Given data
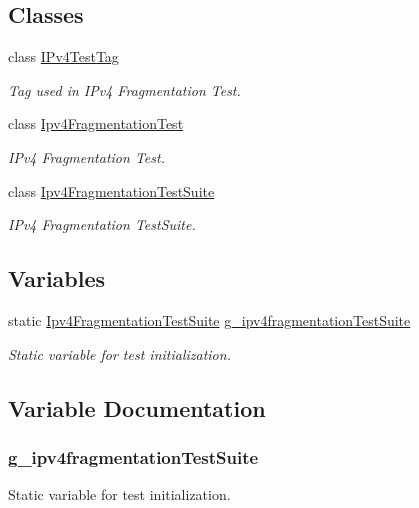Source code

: \subsection*{Classes}
\begin{DoxyCompactItemize}
\item 
class \hyperlink{classIPv4TestTag}{I\+Pv4\+Test\+Tag}
\begin{DoxyCompactList}\small\item\em Tag used in I\+Pv4 Fragmentation Test. \end{DoxyCompactList}\item 
class \hyperlink{classIpv4FragmentationTest}{Ipv4\+Fragmentation\+Test}
\begin{DoxyCompactList}\small\item\em I\+Pv4 Fragmentation Test. \end{DoxyCompactList}\item 
class \hyperlink{classIpv4FragmentationTestSuite}{Ipv4\+Fragmentation\+Test\+Suite}
\begin{DoxyCompactList}\small\item\em I\+Pv4 Fragmentation Test\+Suite. \end{DoxyCompactList}\end{DoxyCompactItemize}
\subsection*{Variables}
\begin{DoxyCompactItemize}
\item 
static \hyperlink{classIpv4FragmentationTestSuite}{Ipv4\+Fragmentation\+Test\+Suite} \hyperlink{ipv4-fragmentation-test_8cc_a3beb788ce9380a8a6f17c7d1ec11ae70}{g\+\_\+ipv4fragmentation\+Test\+Suite}
\begin{DoxyCompactList}\small\item\em Static variable for test initialization. \end{DoxyCompactList}\end{DoxyCompactItemize}


\subsection{Variable Documentation}
\subsubsection[{\texorpdfstring{g\+\_\+ipv4fragmentation\+Test\+Suite}{g_ipv4fragmentationTestSuite}}]{ g\+\_\+ipv4fragmentation\+Test\+Suite\hspace{0.3cm}{\ttfamily [static]}}\hypertarget{ipv4-fragmentation-test_8cc_a3beb788ce9380a8a6f17c7d1ec11ae70}{}\label{ipv4-fragmentation-test_8cc_a3beb788ce9380a8a6f17c7d1ec11ae70}


Static variable for test initialization.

What you will do
All records, pictures excluded: copy them exactly.

Task response
Source code

: \subsection*{Classes}
\begin{DoxyCompactItemize}
\item 
class \hyperlink{classIPv4TestTag}{I\+Pv4\+Test\+Tag}
\begin{DoxyCompactList}\small\item\em Tag used in I\+Pv4 Fragmentation Test. \end{DoxyCompactList}\item 
class \hyperlink{classIpv4FragmentationTest}{Ipv4\+Fragmentation\+Test}
\begin{DoxyCompactList}\small\item\em I\+Pv4 Fragmentation Test. \end{DoxyCompactList}\item 
class \hyperlink{classIpv4FragmentationTestSuite}{Ipv4\+Fragmentation\+Test\+Suite}
\begin{DoxyCompactList}\small\item\em I\+Pv4 Fragmentation Test\+Suite. \end{DoxyCompactList}\end{DoxyCompactItemize}
\subsection*{Variables}
\begin{DoxyCompactItemize}
\item 
static \hyperlink{classIpv4FragmentationTestSuite}{Ipv4\+Fragmentation\+Test\+Suite} \hyperlink{ipv4-fragmentation-test_8cc_a3beb788ce9380a8a6f17c7d1ec11ae70}{g\+\_\+ipv4fragmentation\+Test\+Suite}
\begin{DoxyCompactList}\small\item\em Static variable for test initialization. \end{DoxyCompactList}\end{DoxyCompactItemize}


\subsection{Variable Documentation}
\subsubsection[{\texorpdfstring{g\+\_\+ipv4fragmentation\+Test\+Suite}{g_ipv4fragmentationTestSuite}}]{ g\+\_\+ipv4fragmentation\+Test\+Suite\hspace{0.3cm}{\ttfamily [static]}}\hypertarget{ipv4-fragmentation-test_8cc_a3beb788ce9380a8a6f17c7d1ec11ae70}{}\label{ipv4-fragmentation-test_8cc_a3beb788ce9380a8a6f17c7d1ec11ae70}


Static variable for test initialization.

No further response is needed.